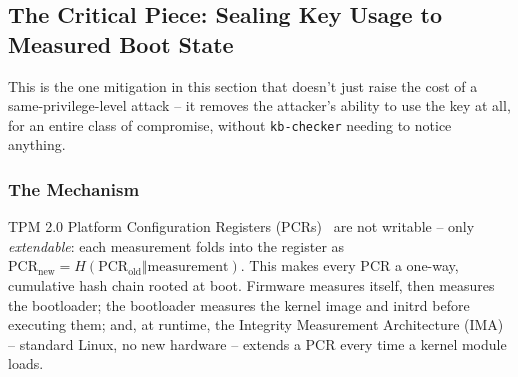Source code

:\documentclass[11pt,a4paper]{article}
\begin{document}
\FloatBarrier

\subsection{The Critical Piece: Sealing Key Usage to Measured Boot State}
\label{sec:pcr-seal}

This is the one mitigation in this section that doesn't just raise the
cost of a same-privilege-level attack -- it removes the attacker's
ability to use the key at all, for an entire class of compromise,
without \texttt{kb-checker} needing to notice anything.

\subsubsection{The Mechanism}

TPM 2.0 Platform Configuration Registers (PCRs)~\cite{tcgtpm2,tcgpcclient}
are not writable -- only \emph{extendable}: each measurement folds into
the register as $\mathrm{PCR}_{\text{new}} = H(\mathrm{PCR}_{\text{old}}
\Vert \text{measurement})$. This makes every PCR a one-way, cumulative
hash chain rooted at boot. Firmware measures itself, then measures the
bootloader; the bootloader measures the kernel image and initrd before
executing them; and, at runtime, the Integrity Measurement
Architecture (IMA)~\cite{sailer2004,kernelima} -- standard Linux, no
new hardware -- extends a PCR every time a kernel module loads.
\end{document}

* * *

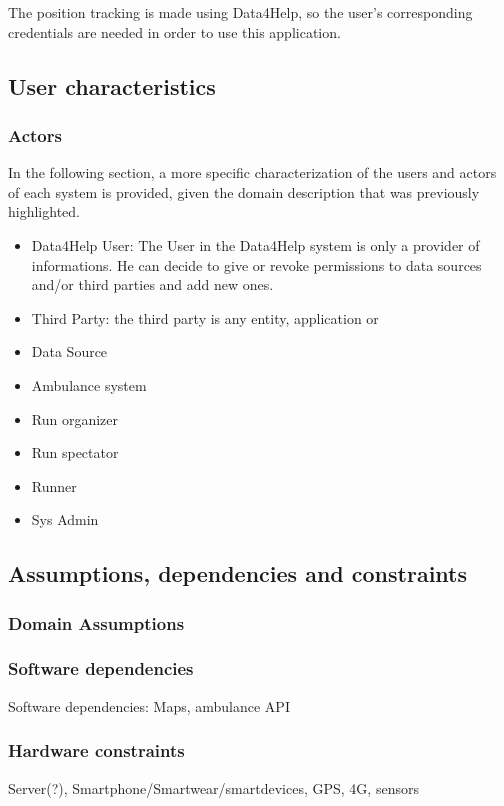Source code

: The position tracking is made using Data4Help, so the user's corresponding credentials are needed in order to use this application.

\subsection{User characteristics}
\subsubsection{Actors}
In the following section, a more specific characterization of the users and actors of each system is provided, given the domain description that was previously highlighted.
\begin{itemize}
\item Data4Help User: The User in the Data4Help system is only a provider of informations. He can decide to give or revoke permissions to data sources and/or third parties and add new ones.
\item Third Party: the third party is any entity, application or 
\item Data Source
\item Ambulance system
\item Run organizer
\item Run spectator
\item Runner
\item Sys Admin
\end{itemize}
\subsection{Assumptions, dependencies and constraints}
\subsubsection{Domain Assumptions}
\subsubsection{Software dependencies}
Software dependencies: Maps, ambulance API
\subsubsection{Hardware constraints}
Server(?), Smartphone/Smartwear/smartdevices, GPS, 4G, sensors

Your objective — After locating the line holding "are not writable" above, output exactly that line and every line after it through the line holding "hash chain rooted". Include nothing else.

Result of the exercise —
are not writable -- only \emph{extendable}: each measurement folds into
the register as $\mathrm{PCR}_{\text{new}} = H(\mathrm{PCR}_{\text{old}}
\Vert \text{measurement})$. This makes every PCR a one-way, cumulative
hash chain rooted at boot. Firmware measures itself, then measures the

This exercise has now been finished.